I love my NCT friends. 9 years on I still see them regularly some more than others though. We had 7 in our group. One moved away and we don’t see or talk anymore. A few who went back to work who were very career minded and we don’t really see them very often due to work commitments. We do try and go out for dinner every so often. 4 of them are now some of my best friends, I was new to the area and it was invaluable I still see them most weeks, the kids do some after school clubs together and they also had 2nd and 3rd kids at very similar ages.
I would have been very lonely without them.

titnomatani · 19/08/2020 17:06

Sorry OP- I misread your post (severe sleep deprivation with my little one). I thought you were considering joining a group.

Don't feel bad and don't chase. I've made more friends at the local park/playgroups (pre-covid) than at NCT.

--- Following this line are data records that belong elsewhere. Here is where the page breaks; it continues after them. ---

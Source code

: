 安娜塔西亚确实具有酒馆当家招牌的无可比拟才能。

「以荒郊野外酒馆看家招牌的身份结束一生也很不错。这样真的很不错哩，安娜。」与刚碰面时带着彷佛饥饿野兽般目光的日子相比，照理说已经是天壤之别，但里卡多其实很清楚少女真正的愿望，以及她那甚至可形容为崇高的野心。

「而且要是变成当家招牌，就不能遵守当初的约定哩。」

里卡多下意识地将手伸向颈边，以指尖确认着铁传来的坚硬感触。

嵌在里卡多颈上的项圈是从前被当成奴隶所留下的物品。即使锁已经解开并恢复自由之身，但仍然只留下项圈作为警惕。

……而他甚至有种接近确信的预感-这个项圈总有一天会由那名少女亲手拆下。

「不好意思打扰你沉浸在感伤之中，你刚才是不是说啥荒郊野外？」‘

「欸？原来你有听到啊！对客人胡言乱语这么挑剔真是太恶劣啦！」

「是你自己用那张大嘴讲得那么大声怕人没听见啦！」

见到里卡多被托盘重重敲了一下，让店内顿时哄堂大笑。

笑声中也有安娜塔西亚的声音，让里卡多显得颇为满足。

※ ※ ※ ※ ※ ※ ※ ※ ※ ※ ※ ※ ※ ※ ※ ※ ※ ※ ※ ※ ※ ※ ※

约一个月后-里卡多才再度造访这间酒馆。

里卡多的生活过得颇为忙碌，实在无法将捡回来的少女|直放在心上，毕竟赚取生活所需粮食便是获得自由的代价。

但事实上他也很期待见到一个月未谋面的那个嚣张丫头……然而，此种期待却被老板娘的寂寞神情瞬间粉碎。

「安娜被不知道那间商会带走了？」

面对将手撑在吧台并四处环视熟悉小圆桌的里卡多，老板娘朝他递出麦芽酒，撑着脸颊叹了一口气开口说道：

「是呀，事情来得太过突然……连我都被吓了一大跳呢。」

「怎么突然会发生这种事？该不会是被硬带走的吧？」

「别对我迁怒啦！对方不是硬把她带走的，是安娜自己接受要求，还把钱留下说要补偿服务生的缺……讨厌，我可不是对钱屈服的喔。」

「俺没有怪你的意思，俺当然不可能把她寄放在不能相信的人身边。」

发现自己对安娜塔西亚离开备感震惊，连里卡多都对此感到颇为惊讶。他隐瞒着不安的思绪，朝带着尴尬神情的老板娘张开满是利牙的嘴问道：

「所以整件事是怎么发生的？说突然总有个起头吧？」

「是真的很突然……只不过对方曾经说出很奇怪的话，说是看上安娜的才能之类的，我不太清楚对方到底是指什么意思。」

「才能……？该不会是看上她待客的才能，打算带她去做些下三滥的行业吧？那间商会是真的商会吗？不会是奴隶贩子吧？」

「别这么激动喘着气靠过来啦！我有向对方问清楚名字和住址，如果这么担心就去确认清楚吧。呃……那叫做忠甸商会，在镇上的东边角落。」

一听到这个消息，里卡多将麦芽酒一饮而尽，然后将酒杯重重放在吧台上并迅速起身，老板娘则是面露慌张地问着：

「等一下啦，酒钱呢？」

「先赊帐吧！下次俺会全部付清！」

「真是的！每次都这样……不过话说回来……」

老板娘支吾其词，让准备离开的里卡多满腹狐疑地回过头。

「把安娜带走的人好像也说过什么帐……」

Pinkiii · 19/08/2020 17:09

We did it 2 years ago and everyone was lovely and We had a group of 10 and then we kind of split into 2 groups due to locations and activites, so our group of 4 now are friends, we do dinners and play dates and still meet up as a larger group when we can. Once everyone is back to work it get harder to keep in touch i think but I’ve been lucky with my group.

My in laws are best friends with a couple they met at their ante natal group 30 years ago!!

Minai · 19/08/2020 17:12

I didn’t get on with mine. They were utterly obsessed with breastfeeding. We would meet up a couple of times a week and it was literally all they would talk about. I was the only one formula feeding. Any mention of formula you’d think I’d suggesting feeding my baby vodka. Several of them said they felt sorry for my baby. I got fed up of it after a couple of months and left them to it. I made friends with a group of mums through post natal yoga who were much more interesting.

MinnieMountain · 19/08/2020 17:57

Ours was good when we were all messaging each other in the early hours whilst feeding.

4 of us were close as we happened to live within walking distance of each other. Since then, 2 have moved city. I gave up on the one who didn't move far after a few attempts.

DH and I are close to the remaining couple but that's just luck that we get on.

2 others became close and I think they're still friends (DCs are nearly 7).

Interestingly I met the other couples who did the intensive weekend NCT course that we nearly did at other baby groups etc. Haven't become friends with any of them.

Snottymonkey · 19/08/2020 18:03

There were about 9 couples in our NCT group, all very nice but I didntgel with any of them. Partially cirumstances, partially luck really. A lot of the group lived near each other whilst i was out in the sticks ad probably ndidnt go to as many meetups as i could hace as couldnt face the 50 min drive. regret it a bit now as didnt gel with any baby group mums locally either as all knew each other beforehand.
The best part of the group was the whatsap! It did help knowing the other mums were struggling with same stuff i was and there was a lot of help and advice on there in the early months.

June2008 · 19/08/2020 18:06

I think its very hit and miss.

We had a group of 8, one moved away, two drifted away but the rest of us meet regularly, sometimes with the kids, sometimes without, sometimes spouses and kids. We were on the beach last week having a swim and fish and chip supper, five mums, five 12 year olds and 4 siblings. We usually all go camping together once a year but covid put paid to that this year. It really depends on what you have in common and circumstances but we have been very lucky.

bellajay · 19/08/2020 18:18

We had a group of 8. The WhatsApp was invaluable in the early days for moral support but many of the people I struggled to connect with and it was the type of group where no one wanted to actually organise a meet up. But if I organised something, everyone would turn up and say what a good time they had. After about ten months I focussed in on two of the other mums and cultivated that friendship and we get on quite well now (kids are nearly two).

I did go through a phase like yours where I felt I needed to hugely dial back my expectations as I felt a little let down that we weren’t all getting on amazingly. But I’m really glad I persevered with the two that I did bond with. I just manufactured a reason to message them both in a new WhatsApp group (running late to a baby group or something) and it gradually built from there.